### EXERCISE
Every line of the records below that holds the word "utility" should be copied out.

[[ INFORMATION SUPPLIED, beginning ]]

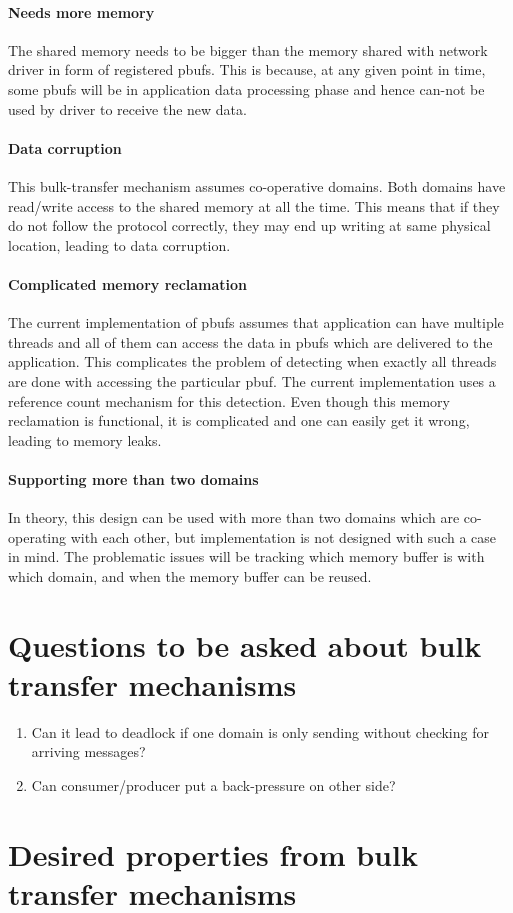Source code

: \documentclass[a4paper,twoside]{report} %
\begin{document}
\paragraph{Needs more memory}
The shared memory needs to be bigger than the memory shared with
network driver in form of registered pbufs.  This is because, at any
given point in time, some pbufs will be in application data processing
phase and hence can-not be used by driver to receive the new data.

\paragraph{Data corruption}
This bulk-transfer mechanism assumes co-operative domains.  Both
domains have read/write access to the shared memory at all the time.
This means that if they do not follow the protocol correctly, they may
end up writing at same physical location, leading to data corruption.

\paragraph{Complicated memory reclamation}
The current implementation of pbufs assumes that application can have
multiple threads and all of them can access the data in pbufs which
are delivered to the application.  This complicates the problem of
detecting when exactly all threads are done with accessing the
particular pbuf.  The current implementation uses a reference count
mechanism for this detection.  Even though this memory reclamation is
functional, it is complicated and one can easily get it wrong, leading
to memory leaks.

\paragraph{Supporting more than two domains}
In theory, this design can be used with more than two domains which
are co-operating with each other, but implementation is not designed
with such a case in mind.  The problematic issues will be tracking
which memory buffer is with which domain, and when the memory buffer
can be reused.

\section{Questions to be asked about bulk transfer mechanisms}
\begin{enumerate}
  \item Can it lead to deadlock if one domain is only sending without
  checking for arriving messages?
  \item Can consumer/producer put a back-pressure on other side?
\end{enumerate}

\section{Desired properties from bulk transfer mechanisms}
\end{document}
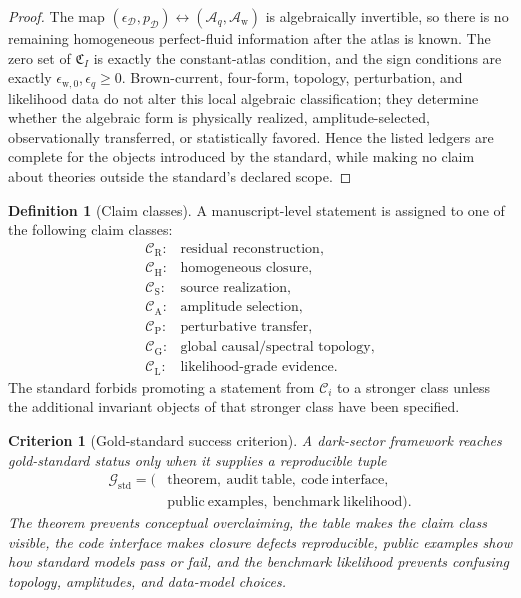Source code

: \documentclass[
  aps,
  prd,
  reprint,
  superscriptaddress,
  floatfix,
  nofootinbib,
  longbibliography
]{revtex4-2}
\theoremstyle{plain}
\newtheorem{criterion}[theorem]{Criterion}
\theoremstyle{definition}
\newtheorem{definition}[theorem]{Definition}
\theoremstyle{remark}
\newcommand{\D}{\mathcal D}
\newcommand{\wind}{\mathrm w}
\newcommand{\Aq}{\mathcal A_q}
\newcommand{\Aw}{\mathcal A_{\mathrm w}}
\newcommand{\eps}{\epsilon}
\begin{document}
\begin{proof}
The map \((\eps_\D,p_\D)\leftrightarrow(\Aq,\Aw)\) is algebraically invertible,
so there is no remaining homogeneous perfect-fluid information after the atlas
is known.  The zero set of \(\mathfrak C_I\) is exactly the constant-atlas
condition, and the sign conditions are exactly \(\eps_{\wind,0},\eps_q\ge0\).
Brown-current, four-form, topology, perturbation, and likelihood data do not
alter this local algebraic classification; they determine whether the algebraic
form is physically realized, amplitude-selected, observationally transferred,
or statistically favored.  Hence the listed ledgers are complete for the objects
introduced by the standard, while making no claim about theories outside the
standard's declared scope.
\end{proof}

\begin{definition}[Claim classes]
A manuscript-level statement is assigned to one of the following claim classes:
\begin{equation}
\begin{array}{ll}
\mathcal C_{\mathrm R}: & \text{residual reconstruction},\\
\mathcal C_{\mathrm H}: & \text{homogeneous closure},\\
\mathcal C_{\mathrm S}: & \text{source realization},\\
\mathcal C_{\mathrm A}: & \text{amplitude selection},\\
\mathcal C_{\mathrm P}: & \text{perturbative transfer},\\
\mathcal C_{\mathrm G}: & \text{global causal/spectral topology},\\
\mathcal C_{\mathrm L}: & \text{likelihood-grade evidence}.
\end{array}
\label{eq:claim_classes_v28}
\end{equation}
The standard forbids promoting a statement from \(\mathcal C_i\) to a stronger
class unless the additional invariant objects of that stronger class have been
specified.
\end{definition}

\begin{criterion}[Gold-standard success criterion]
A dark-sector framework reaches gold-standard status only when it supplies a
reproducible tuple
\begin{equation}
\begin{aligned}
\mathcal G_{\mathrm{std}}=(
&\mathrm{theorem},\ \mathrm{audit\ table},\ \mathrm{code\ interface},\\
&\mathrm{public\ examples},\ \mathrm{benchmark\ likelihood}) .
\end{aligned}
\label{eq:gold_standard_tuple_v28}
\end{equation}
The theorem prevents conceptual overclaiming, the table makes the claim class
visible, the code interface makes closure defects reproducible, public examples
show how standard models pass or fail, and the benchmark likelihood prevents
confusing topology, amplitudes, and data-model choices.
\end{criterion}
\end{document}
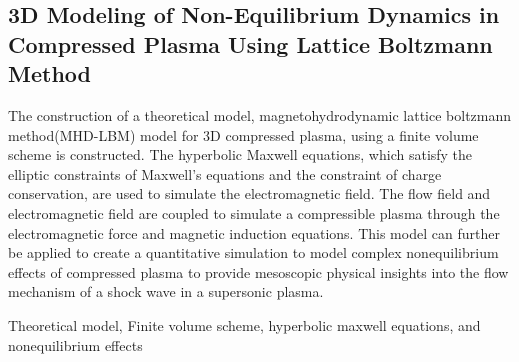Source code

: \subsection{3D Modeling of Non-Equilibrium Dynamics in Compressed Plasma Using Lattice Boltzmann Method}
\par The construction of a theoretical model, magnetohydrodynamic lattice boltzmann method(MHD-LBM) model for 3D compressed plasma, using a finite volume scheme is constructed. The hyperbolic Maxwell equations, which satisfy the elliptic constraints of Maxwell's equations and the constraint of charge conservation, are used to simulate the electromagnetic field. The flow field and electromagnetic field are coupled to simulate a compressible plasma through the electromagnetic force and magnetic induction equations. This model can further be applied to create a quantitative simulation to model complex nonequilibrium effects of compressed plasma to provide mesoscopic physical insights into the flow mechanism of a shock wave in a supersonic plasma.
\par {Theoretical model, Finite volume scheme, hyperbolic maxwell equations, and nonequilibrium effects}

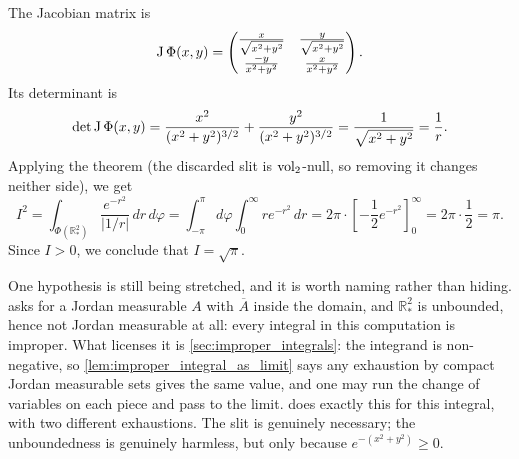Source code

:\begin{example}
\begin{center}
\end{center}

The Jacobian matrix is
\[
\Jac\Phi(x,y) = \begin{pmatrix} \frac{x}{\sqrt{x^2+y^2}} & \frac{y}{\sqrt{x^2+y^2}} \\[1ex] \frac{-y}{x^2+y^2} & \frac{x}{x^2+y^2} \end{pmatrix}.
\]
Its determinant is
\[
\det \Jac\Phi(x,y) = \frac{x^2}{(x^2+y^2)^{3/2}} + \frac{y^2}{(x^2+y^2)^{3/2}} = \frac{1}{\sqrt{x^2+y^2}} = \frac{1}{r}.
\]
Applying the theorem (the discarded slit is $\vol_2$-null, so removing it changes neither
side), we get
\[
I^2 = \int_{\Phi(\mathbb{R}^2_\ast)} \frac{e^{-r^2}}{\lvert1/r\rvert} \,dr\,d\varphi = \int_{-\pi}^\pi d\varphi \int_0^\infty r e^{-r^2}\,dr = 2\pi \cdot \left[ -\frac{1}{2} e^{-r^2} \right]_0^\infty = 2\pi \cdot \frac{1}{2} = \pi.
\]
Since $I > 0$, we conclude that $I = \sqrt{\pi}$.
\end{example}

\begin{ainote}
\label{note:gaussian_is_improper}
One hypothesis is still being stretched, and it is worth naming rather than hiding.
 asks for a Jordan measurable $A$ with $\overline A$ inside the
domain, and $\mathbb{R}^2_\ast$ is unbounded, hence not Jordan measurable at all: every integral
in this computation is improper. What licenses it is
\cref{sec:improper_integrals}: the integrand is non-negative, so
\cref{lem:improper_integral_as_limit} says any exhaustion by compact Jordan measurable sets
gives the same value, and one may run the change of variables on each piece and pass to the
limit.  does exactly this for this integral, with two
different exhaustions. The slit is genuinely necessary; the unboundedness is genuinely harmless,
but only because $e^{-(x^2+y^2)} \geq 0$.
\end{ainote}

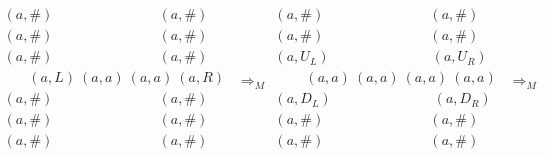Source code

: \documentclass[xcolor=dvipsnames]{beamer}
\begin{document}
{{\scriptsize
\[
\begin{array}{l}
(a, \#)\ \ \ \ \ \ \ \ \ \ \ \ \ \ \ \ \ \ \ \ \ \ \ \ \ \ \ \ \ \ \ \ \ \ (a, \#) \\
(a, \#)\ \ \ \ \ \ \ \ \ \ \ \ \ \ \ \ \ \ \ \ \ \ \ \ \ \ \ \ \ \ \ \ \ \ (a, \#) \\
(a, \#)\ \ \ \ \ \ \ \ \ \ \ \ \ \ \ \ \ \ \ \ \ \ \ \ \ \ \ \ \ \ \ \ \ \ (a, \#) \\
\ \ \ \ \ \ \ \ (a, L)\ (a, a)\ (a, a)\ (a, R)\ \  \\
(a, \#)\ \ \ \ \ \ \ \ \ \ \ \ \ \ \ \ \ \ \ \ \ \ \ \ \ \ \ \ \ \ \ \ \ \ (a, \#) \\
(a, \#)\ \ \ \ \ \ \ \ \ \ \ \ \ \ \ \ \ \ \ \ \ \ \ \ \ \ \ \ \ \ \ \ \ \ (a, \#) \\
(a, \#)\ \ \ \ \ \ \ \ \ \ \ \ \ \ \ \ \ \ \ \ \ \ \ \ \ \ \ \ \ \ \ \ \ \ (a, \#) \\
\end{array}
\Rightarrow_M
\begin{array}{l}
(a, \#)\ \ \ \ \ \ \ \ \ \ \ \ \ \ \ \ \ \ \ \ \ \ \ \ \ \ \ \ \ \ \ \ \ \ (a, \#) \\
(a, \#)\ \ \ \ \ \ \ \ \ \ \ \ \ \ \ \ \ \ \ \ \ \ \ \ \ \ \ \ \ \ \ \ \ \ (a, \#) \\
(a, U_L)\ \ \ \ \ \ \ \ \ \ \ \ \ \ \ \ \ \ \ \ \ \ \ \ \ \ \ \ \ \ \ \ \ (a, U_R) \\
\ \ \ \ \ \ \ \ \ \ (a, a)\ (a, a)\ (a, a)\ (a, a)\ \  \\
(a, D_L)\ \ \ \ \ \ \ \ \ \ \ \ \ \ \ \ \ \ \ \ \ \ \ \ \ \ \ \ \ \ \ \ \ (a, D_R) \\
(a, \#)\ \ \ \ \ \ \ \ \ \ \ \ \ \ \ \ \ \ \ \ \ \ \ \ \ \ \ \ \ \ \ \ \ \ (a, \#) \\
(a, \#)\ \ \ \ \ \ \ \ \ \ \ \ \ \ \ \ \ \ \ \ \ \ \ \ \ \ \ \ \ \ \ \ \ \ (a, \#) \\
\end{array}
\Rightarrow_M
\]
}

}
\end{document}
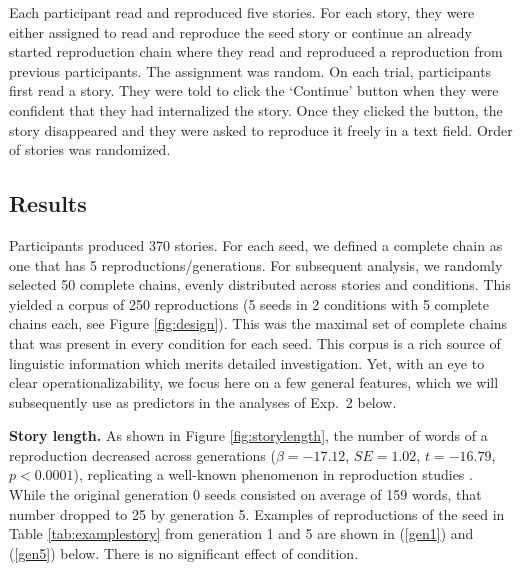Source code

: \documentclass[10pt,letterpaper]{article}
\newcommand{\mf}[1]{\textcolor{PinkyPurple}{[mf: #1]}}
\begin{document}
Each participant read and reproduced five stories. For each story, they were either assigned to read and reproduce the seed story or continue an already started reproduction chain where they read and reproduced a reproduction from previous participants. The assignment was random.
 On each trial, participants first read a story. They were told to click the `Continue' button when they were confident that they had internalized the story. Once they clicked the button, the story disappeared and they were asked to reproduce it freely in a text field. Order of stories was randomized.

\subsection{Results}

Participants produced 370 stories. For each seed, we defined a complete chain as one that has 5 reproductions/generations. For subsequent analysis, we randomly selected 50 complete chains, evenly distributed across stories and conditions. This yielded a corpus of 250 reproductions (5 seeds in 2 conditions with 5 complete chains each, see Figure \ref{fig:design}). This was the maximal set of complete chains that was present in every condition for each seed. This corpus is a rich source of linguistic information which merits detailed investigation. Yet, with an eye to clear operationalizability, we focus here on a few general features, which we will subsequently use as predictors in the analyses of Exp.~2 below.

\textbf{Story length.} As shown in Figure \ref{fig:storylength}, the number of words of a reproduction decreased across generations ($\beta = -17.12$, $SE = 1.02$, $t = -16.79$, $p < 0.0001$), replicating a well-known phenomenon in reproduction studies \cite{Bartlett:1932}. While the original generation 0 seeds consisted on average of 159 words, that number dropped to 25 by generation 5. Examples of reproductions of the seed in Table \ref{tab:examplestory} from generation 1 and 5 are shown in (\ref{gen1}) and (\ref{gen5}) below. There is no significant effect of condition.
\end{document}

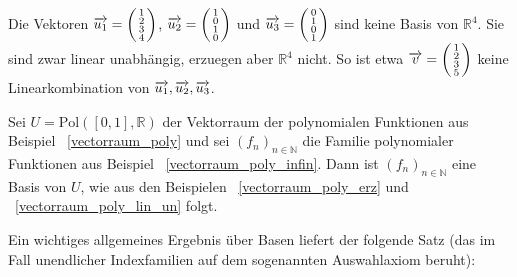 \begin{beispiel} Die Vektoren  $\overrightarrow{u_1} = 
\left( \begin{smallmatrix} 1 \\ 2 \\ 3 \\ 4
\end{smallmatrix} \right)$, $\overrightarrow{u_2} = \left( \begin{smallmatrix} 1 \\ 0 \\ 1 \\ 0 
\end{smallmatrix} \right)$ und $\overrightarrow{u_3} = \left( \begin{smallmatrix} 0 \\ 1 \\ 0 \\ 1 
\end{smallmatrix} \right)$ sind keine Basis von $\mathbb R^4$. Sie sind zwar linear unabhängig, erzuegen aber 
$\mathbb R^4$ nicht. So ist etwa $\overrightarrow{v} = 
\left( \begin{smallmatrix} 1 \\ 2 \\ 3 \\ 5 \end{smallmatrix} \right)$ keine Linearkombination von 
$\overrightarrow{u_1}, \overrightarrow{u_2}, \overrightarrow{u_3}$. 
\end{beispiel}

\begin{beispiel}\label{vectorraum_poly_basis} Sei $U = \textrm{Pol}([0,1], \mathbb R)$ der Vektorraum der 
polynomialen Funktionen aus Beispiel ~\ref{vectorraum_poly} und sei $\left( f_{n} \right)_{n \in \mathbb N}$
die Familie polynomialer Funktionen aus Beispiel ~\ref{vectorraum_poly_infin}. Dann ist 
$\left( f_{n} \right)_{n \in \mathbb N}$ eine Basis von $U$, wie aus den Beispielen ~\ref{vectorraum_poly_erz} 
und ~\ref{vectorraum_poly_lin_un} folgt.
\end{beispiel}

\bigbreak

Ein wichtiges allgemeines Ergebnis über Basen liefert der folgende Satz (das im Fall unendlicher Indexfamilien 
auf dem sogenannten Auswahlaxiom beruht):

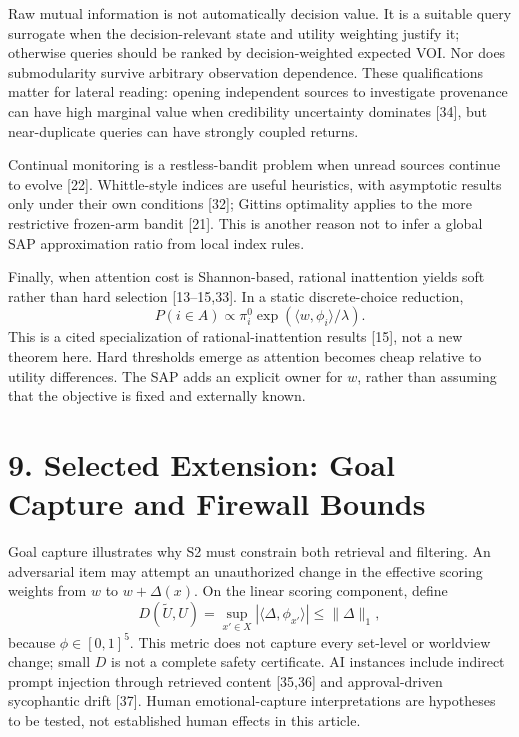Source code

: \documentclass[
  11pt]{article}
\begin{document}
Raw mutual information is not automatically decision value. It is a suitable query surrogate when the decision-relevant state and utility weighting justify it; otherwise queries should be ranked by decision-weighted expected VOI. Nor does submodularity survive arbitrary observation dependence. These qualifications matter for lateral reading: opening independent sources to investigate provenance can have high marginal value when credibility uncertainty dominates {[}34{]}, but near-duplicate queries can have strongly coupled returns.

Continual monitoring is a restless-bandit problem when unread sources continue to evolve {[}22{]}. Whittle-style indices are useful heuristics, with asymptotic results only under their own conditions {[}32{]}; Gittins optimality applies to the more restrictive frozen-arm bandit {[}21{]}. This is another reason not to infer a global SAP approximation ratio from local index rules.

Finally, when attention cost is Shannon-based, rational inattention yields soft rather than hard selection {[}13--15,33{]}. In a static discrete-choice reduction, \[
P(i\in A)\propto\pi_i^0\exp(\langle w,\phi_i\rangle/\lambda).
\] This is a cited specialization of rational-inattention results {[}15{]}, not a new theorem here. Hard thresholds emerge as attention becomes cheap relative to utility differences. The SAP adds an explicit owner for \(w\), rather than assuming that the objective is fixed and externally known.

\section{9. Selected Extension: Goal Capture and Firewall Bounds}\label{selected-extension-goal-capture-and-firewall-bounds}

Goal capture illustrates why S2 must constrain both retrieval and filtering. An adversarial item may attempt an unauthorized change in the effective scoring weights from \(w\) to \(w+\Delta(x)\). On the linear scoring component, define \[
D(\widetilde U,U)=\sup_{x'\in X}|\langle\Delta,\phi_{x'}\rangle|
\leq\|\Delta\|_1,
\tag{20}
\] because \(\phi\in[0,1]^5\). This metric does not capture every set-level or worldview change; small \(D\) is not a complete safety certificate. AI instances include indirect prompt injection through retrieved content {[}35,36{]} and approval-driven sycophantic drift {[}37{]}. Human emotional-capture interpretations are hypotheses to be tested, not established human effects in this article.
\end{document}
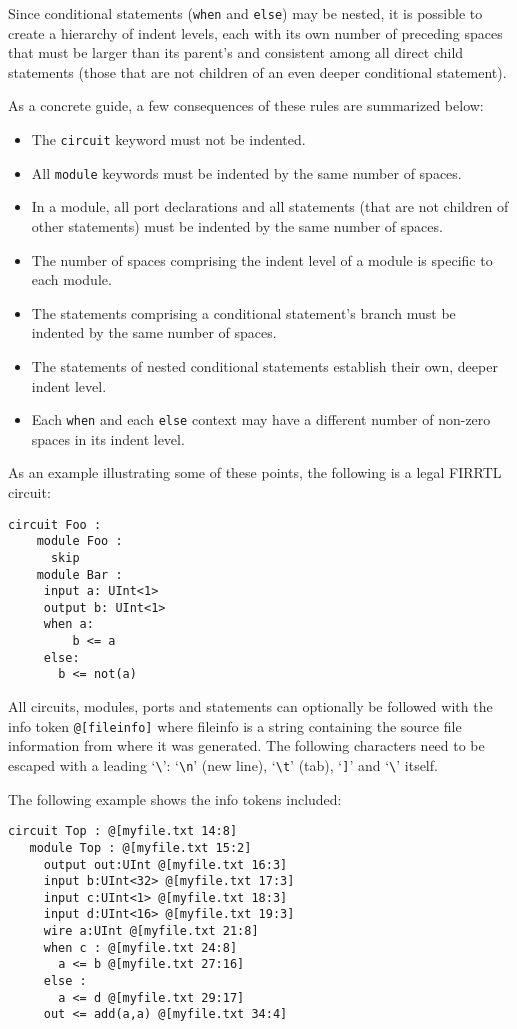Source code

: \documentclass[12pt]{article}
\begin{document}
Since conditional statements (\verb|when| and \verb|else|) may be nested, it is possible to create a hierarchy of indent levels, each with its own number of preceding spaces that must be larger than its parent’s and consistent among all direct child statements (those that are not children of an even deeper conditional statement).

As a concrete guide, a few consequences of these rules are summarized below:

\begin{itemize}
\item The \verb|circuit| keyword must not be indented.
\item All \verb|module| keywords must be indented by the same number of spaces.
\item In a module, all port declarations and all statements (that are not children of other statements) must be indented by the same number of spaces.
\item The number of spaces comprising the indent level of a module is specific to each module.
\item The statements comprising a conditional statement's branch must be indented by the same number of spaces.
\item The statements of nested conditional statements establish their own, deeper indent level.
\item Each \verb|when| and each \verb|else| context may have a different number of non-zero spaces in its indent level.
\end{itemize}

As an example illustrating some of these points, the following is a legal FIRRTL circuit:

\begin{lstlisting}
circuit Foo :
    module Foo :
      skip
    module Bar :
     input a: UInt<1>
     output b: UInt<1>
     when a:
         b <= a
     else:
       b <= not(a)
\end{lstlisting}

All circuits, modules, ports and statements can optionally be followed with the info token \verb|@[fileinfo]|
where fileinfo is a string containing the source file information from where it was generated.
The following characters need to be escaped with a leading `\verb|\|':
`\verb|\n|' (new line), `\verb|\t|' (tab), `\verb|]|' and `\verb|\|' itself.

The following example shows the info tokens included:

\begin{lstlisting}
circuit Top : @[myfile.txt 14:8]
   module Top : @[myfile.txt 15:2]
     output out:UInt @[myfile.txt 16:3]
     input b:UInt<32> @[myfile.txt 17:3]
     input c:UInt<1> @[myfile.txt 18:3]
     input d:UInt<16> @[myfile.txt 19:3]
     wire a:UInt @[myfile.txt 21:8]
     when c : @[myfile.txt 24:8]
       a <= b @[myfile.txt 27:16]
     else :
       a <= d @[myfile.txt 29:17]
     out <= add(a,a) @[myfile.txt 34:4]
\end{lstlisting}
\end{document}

[[ INFORMATION SUPPLIED, end ]]

### SOLUTION FOR THIS EXERCISE
Raw mutual information is not automatically decision value. It is a suitable query surrogate when the decision-relevant state and utility weighting justify it; otherwise queries should be ranked by decision-weighted expected VOI. Nor does submodularity survive arbitrary observation dependence. These qualifications matter for lateral reading: opening independent sources to investigate provenance can have high marginal value when credibility uncertainty dominates {[}34{]}, but near-duplicate queries can have strongly coupled returns.
\] This is a cited specialization of rational-inattention results {[}15{]}, not a new theorem here. Hard thresholds emerge as attention becomes cheap relative to utility differences. The SAP adds an explicit owner for \(w\), rather than assuming that the objective is fixed and externally known.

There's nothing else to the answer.